Plain-text document sources:

------------------------------

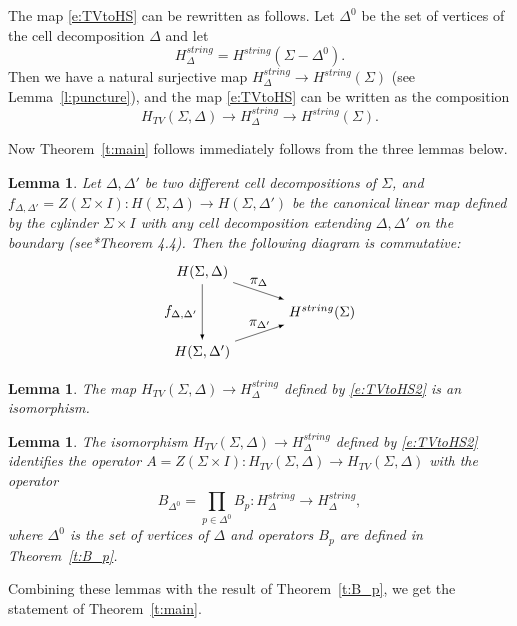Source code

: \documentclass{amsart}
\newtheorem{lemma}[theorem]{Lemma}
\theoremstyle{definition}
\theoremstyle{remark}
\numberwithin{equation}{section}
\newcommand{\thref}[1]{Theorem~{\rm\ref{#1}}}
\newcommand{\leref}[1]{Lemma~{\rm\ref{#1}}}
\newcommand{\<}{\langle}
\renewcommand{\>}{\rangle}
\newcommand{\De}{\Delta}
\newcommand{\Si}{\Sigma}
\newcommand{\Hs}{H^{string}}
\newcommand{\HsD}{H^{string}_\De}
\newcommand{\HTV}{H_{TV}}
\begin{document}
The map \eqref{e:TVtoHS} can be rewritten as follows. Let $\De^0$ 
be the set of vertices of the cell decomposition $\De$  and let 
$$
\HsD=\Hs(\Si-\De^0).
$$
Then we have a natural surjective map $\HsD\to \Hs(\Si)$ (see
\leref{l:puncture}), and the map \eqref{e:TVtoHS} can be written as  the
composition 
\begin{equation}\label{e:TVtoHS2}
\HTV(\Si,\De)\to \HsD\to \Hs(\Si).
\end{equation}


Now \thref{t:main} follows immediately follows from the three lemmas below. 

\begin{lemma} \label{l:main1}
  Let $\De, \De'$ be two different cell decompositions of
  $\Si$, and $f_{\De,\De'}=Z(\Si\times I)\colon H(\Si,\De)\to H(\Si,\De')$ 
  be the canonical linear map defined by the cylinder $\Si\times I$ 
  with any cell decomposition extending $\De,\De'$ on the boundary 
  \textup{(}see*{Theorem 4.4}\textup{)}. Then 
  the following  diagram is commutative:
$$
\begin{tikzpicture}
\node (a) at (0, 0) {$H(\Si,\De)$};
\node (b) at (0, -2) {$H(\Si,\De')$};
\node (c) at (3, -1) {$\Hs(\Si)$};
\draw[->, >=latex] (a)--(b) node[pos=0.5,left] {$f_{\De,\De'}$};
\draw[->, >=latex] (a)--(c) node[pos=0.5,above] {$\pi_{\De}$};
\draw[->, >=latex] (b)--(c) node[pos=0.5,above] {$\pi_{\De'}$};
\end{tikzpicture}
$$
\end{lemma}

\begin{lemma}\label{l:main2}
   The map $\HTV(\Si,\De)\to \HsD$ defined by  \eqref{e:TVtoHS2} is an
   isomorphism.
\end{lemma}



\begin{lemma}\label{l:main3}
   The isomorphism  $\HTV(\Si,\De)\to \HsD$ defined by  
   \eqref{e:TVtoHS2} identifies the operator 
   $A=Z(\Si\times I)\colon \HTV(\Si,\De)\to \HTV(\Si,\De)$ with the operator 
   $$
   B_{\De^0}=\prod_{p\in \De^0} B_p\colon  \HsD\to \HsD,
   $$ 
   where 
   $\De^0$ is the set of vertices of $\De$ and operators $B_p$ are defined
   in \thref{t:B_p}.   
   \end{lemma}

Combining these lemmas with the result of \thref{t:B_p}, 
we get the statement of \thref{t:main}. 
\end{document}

------------------------------

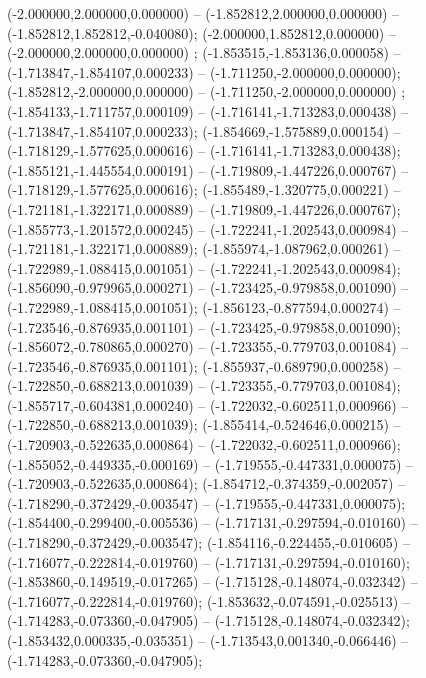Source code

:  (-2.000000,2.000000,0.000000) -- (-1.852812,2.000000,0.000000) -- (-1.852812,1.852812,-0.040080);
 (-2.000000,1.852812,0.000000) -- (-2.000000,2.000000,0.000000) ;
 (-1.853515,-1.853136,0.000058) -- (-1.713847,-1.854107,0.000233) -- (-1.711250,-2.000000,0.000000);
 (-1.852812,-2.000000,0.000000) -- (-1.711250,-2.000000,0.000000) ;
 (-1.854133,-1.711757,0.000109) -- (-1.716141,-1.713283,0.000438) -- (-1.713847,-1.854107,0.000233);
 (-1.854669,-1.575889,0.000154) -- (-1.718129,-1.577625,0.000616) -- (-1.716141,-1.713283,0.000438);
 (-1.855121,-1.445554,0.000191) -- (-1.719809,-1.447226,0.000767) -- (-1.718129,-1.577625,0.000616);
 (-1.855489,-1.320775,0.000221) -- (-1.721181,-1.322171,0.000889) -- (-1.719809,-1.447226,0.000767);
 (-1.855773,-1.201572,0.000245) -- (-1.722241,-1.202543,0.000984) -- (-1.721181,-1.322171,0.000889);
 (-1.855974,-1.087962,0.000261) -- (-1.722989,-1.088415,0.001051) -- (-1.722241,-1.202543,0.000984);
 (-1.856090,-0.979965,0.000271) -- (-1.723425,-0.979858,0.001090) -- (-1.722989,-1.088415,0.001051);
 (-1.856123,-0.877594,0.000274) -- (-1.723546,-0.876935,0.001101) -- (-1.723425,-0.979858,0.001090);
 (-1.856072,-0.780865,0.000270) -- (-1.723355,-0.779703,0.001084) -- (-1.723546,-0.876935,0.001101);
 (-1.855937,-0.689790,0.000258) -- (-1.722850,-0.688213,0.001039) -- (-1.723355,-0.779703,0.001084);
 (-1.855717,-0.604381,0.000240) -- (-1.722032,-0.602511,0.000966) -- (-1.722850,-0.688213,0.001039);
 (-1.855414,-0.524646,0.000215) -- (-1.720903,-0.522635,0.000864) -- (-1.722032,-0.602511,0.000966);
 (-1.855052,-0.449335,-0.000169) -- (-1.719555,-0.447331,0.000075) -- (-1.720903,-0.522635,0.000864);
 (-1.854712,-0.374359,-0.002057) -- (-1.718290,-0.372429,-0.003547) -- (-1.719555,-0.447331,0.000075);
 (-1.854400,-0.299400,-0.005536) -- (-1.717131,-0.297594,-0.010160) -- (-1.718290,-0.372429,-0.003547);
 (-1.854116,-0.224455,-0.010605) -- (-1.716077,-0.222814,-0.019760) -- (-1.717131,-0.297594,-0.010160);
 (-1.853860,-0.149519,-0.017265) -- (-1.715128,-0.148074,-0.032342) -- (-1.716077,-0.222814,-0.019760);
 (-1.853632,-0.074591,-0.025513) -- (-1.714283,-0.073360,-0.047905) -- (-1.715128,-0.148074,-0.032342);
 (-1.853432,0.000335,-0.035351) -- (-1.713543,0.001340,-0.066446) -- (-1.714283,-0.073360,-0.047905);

------------------------------

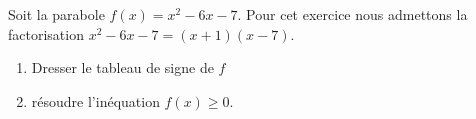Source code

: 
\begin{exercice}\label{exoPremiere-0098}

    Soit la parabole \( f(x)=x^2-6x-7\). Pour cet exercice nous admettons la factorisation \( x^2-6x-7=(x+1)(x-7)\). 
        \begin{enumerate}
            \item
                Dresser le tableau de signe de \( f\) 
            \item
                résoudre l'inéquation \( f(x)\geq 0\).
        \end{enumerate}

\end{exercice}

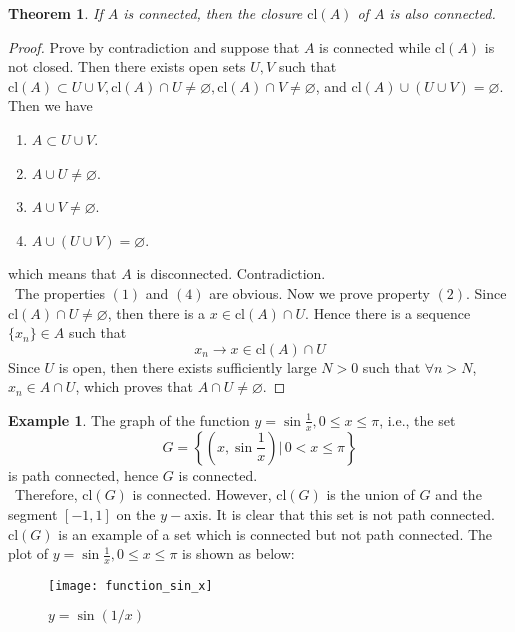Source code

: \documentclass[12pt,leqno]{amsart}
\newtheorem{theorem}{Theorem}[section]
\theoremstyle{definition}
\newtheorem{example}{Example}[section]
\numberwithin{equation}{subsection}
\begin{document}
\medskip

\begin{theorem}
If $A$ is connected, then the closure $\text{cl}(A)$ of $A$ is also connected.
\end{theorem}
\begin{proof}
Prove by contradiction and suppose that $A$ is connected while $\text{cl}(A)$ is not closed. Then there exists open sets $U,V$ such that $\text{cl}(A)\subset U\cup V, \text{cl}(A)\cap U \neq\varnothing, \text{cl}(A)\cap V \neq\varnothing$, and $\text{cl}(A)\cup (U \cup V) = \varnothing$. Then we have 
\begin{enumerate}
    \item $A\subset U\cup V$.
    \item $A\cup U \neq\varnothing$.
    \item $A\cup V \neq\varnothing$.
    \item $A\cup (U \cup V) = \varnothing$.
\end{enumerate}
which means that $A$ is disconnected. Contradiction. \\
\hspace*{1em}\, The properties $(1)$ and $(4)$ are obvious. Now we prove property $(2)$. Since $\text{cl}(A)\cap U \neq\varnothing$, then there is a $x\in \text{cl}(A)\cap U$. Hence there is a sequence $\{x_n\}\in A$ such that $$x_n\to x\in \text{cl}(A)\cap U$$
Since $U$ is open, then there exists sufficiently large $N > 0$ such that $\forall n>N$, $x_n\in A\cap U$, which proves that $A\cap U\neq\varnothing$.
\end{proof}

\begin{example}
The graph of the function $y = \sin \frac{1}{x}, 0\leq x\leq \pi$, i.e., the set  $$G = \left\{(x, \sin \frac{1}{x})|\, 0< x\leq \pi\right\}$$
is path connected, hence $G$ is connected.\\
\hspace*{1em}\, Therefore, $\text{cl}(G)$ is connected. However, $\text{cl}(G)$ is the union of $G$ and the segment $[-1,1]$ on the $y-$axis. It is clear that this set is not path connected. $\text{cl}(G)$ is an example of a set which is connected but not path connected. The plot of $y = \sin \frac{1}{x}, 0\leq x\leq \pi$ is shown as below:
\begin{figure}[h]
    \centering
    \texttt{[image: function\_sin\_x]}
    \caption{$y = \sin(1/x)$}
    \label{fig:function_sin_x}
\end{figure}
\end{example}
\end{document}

------------------------------

What you are asked to do: Wherever a line in the records contains the word "lemmas", copy that line.

Answer for the task:
Now \thref{t:main} follows immediately follows from the three lemmas below. 
Combining these lemmas with the result of \thref{t:B_p}, 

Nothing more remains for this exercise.